> _Data for this exercise_:
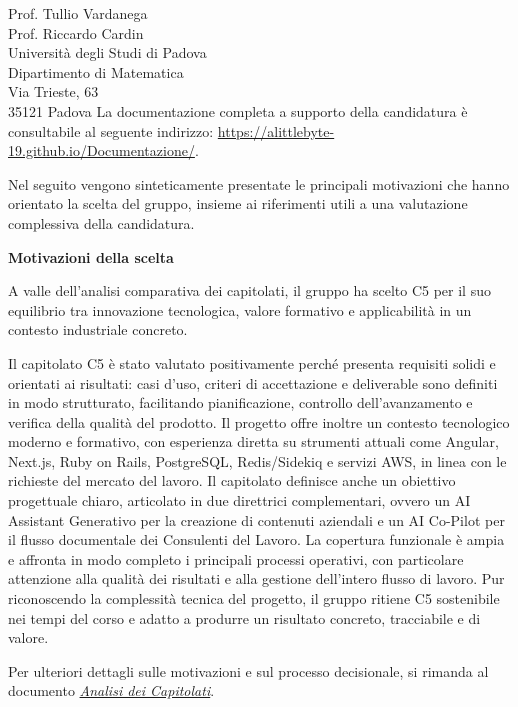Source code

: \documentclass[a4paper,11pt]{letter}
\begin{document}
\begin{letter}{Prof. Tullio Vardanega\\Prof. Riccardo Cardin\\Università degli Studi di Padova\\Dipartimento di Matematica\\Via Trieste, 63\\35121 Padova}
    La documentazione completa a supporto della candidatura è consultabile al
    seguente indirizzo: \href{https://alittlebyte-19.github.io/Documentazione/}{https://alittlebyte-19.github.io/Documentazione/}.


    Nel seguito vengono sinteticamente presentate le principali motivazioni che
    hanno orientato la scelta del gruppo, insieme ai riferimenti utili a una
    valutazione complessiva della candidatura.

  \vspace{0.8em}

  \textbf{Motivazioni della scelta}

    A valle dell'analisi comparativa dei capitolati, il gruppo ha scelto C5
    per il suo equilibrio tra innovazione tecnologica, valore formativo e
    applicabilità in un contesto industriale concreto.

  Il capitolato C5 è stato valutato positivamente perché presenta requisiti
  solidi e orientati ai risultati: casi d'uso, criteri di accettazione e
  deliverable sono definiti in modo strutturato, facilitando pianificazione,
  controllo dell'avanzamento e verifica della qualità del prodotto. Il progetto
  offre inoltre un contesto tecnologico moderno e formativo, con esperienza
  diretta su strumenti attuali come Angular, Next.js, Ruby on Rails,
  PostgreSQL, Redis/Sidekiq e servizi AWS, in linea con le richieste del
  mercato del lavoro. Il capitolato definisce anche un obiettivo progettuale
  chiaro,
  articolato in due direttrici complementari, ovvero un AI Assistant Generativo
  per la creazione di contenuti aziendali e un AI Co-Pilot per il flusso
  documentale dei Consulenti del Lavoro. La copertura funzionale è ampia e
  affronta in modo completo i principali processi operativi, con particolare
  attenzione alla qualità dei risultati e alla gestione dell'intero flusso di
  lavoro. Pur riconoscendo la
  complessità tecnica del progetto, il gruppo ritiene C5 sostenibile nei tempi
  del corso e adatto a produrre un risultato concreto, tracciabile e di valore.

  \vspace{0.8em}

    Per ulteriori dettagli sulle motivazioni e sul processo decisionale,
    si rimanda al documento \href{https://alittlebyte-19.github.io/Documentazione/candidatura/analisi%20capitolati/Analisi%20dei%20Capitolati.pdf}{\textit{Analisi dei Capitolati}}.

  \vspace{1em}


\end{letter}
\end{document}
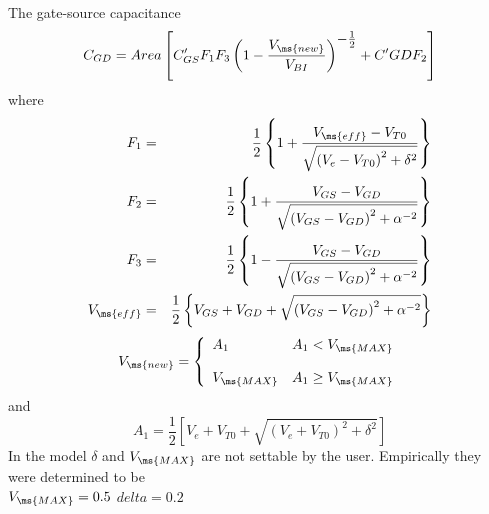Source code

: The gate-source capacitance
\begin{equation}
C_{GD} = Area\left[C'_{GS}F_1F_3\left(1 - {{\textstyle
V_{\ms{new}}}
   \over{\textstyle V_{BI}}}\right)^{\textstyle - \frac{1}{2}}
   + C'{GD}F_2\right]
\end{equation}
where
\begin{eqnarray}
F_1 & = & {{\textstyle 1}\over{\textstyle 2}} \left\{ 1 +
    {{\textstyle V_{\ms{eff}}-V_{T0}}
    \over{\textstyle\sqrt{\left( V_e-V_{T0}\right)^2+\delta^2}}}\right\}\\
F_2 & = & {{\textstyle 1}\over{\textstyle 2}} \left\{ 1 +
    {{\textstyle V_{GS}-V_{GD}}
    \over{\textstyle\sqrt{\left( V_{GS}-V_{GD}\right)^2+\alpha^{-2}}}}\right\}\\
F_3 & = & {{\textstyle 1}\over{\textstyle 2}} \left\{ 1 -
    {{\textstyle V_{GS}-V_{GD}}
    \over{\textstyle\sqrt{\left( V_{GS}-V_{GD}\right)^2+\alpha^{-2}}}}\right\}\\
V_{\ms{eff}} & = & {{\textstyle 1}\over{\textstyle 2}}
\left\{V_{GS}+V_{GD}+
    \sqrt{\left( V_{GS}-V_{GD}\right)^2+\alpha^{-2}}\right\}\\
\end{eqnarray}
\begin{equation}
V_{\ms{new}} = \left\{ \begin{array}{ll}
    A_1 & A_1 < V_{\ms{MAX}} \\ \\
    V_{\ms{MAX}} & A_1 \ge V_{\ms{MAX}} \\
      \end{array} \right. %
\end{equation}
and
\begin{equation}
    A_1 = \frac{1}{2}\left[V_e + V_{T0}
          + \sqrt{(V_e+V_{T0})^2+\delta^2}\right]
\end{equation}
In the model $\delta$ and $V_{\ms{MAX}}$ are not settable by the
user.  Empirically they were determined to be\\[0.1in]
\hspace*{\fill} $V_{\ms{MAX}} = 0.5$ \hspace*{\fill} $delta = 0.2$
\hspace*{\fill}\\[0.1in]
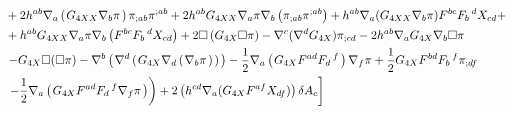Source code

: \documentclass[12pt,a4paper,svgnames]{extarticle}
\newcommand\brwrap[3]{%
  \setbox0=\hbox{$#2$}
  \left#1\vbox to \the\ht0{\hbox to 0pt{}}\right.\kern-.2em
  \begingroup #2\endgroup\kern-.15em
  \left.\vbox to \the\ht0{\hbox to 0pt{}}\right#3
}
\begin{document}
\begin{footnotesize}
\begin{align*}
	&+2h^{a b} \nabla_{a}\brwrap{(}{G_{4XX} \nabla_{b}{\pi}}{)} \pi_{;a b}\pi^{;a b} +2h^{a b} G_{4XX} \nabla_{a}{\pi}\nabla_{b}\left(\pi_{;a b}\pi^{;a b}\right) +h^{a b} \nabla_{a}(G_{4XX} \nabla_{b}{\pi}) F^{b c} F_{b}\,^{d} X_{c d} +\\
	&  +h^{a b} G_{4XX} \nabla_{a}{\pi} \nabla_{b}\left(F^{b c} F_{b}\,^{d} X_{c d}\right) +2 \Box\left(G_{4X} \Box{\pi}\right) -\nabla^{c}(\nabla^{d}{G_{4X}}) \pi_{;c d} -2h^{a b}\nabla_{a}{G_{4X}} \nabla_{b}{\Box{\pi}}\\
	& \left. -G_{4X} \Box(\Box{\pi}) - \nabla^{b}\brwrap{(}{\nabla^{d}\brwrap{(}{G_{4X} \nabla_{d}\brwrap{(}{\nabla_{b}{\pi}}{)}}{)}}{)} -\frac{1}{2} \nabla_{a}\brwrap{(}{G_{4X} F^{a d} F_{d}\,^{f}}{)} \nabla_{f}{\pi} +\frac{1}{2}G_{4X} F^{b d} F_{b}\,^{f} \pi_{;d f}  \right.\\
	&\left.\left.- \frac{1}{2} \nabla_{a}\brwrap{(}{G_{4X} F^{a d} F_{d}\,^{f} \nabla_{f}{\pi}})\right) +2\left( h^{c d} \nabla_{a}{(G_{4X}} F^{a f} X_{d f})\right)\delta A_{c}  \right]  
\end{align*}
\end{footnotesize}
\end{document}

* * *

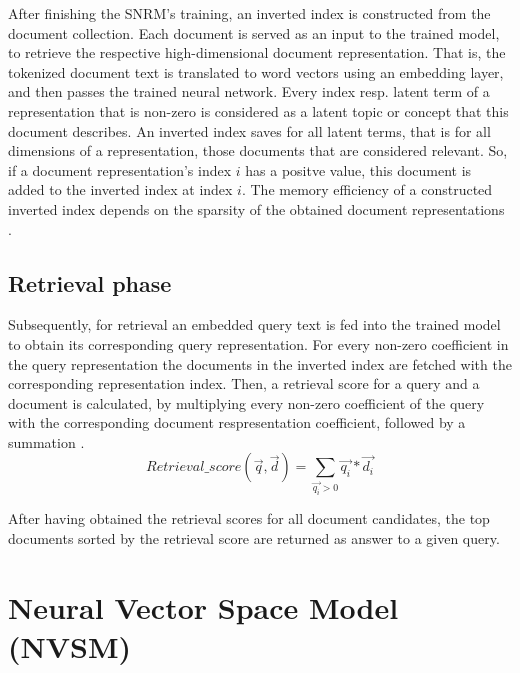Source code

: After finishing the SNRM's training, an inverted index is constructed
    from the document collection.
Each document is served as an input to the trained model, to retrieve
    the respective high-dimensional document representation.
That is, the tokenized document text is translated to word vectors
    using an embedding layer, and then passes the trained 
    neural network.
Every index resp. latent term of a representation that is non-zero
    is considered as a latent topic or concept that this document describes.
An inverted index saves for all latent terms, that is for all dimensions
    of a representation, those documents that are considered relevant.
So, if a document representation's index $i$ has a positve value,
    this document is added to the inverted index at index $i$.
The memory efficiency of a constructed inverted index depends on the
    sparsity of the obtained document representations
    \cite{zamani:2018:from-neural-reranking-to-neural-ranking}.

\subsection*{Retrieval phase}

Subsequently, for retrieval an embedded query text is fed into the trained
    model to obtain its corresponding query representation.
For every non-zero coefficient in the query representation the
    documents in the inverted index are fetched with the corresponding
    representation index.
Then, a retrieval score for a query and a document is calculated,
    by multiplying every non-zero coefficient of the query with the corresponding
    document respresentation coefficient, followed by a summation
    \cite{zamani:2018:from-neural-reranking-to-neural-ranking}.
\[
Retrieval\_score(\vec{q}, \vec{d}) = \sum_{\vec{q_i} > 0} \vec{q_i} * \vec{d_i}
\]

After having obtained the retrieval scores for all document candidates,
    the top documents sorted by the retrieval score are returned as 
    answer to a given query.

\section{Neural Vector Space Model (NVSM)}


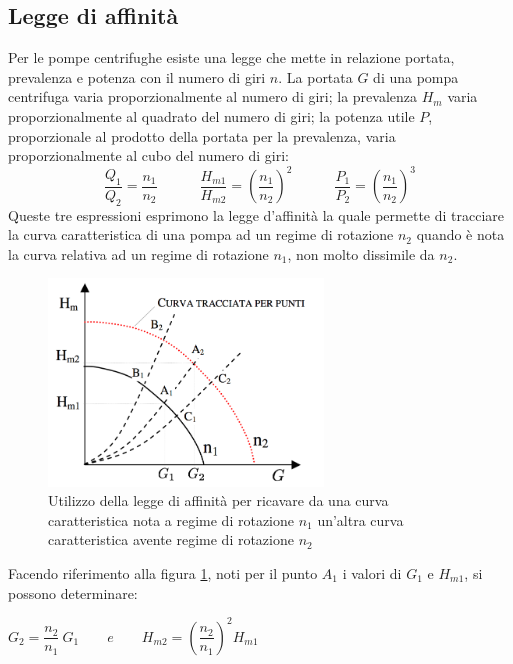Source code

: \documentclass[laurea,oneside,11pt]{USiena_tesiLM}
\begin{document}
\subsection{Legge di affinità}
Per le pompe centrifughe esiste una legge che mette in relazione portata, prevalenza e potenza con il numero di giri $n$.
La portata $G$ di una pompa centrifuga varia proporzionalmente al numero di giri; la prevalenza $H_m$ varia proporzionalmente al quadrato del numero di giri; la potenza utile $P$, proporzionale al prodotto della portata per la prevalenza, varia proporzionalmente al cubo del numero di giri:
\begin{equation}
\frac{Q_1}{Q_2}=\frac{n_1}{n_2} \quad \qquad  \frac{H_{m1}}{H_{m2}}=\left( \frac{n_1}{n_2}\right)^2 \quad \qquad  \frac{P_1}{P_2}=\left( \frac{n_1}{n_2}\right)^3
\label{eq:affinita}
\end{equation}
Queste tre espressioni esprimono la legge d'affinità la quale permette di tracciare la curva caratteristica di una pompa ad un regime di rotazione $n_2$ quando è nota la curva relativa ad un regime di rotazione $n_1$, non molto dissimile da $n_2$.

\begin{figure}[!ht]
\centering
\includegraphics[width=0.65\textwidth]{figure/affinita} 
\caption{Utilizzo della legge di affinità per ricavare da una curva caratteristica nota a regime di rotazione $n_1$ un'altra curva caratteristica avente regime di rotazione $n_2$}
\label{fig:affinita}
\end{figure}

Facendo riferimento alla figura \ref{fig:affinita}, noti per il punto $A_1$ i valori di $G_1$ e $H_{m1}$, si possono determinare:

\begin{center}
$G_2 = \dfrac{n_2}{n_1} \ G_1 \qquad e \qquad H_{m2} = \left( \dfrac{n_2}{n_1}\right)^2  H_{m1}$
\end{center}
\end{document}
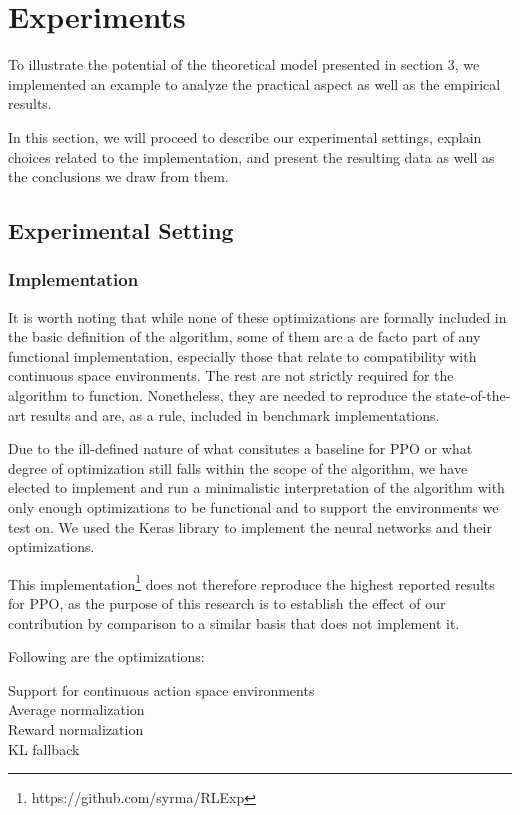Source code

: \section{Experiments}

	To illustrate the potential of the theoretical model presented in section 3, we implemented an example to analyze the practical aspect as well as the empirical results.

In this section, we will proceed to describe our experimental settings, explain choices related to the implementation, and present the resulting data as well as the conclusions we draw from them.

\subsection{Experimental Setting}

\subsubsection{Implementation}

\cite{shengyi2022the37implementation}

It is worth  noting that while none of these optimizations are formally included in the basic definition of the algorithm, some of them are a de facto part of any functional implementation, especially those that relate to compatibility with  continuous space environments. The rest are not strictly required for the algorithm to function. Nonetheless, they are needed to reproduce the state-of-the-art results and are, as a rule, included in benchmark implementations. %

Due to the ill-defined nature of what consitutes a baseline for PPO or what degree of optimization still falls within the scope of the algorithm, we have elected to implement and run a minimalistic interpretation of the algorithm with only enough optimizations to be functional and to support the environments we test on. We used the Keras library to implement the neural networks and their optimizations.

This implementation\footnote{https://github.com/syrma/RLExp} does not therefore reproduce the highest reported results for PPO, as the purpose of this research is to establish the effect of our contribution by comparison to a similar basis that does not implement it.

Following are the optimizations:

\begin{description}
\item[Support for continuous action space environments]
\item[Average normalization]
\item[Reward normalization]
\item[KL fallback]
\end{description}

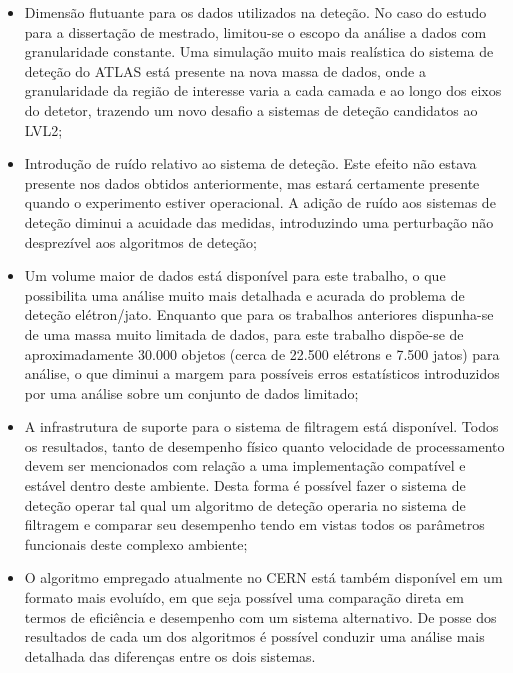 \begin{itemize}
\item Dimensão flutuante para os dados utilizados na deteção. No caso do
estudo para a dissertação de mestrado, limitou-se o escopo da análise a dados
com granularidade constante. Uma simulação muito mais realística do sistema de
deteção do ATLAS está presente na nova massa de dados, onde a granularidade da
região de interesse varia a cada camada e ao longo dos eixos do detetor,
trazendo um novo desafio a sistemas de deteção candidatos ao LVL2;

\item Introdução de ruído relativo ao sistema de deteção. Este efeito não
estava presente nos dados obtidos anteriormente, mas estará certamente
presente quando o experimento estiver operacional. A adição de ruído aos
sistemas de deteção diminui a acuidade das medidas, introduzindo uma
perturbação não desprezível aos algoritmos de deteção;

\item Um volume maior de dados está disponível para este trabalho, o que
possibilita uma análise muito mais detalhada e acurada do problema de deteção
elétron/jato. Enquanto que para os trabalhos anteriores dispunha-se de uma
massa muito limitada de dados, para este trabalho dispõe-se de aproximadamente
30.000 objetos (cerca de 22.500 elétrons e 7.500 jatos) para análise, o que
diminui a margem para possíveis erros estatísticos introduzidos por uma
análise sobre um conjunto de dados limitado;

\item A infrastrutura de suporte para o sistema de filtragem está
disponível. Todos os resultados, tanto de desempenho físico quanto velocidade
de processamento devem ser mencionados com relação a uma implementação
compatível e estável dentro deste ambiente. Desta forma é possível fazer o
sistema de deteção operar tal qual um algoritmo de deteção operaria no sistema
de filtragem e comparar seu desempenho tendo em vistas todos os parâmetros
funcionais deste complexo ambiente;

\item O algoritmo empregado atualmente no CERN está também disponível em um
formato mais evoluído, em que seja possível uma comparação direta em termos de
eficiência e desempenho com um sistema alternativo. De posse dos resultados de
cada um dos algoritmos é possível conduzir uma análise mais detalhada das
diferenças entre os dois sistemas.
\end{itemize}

> _What you need to do_:
Scan the data above for the word "ambiente", then copy every line that holds it.

> _Problem solution_:
compatível e estável dentro deste ambiente. Desta forma é possível fazer o
funcionais deste complexo ambiente;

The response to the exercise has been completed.